(Saved entries)
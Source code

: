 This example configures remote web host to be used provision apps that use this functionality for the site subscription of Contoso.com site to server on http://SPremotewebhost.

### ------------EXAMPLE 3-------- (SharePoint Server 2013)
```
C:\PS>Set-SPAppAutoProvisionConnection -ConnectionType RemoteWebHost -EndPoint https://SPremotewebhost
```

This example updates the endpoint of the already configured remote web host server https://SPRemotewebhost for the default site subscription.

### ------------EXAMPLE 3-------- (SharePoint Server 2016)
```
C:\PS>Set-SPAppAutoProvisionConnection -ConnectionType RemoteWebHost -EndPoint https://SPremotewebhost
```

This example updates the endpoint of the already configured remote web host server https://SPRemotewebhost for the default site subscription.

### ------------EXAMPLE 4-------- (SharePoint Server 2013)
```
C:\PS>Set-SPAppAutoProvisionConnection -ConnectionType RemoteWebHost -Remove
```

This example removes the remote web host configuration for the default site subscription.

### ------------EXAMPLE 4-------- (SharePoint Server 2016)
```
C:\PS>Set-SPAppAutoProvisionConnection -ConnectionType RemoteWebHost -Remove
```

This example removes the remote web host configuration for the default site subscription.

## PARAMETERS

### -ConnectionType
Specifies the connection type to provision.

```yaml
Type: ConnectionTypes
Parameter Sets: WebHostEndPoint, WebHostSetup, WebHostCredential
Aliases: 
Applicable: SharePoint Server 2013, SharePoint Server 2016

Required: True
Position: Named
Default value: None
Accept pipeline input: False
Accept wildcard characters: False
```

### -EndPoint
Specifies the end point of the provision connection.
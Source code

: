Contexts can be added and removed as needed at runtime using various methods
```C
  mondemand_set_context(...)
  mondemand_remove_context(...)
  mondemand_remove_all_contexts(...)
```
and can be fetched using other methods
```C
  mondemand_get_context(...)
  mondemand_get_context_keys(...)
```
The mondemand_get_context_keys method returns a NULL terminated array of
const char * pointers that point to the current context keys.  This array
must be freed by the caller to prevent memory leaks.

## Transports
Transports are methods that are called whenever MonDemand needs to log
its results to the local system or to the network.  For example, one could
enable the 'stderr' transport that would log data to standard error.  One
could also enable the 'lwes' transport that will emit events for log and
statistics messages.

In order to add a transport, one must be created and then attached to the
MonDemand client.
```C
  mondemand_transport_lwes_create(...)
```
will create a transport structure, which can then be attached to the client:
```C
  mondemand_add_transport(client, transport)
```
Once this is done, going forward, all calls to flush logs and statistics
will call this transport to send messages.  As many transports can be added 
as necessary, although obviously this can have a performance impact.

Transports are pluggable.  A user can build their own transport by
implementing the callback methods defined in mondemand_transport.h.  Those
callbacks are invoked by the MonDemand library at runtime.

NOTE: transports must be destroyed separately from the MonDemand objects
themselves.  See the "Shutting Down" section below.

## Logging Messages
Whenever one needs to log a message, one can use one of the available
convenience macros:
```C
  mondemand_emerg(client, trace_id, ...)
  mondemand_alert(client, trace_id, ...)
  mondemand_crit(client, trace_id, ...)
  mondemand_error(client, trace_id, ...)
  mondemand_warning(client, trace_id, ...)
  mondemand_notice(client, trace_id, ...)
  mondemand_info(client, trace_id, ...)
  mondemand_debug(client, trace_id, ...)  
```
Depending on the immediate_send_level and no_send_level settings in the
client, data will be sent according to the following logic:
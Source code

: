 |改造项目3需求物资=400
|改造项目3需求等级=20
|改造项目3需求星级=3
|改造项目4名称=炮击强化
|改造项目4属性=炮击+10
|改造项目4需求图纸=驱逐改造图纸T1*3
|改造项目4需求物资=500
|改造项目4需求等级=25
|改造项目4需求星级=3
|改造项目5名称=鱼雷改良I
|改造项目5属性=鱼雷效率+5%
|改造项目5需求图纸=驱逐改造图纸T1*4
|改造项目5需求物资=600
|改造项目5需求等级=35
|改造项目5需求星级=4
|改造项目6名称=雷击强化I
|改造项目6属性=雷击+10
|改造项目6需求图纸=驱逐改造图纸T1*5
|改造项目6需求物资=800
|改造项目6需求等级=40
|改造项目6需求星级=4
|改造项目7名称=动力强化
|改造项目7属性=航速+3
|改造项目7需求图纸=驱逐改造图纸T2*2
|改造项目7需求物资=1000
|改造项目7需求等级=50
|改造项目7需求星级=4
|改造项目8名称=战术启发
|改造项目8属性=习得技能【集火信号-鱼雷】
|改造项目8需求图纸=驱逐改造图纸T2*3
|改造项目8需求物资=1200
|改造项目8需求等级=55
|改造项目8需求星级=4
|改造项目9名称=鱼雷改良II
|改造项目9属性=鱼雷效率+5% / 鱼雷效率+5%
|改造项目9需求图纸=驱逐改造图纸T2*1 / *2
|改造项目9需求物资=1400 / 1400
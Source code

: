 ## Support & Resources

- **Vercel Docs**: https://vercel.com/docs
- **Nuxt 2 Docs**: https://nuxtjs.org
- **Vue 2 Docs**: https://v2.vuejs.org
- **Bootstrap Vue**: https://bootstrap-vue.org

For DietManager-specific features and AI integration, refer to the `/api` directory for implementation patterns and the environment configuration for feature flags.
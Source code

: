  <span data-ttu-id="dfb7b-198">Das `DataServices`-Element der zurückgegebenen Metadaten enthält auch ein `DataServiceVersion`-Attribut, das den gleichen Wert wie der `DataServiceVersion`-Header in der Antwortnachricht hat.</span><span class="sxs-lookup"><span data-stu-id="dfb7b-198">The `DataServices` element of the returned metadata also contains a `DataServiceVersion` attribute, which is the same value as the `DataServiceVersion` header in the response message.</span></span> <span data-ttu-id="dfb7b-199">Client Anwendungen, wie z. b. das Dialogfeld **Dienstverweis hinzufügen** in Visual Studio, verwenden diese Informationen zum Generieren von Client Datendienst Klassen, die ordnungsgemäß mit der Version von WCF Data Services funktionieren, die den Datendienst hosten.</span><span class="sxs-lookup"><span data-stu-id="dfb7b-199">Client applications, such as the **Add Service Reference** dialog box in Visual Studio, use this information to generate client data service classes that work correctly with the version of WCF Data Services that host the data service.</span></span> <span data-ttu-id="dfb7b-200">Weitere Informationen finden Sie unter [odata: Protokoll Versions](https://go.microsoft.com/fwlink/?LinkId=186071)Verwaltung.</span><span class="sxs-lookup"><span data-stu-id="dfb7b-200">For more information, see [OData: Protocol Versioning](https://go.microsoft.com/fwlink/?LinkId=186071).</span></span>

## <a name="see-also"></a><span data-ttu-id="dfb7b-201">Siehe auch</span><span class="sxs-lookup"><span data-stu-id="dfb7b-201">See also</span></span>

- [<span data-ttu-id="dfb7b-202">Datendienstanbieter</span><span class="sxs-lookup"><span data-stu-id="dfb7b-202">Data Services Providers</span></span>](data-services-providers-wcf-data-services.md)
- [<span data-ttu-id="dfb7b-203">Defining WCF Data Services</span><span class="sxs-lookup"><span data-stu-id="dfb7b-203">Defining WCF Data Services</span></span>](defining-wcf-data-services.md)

What needs to be done ▸ Looking at the data above, give the number of lines that include "then"; add nothing else.

Exercise answer ▸ 2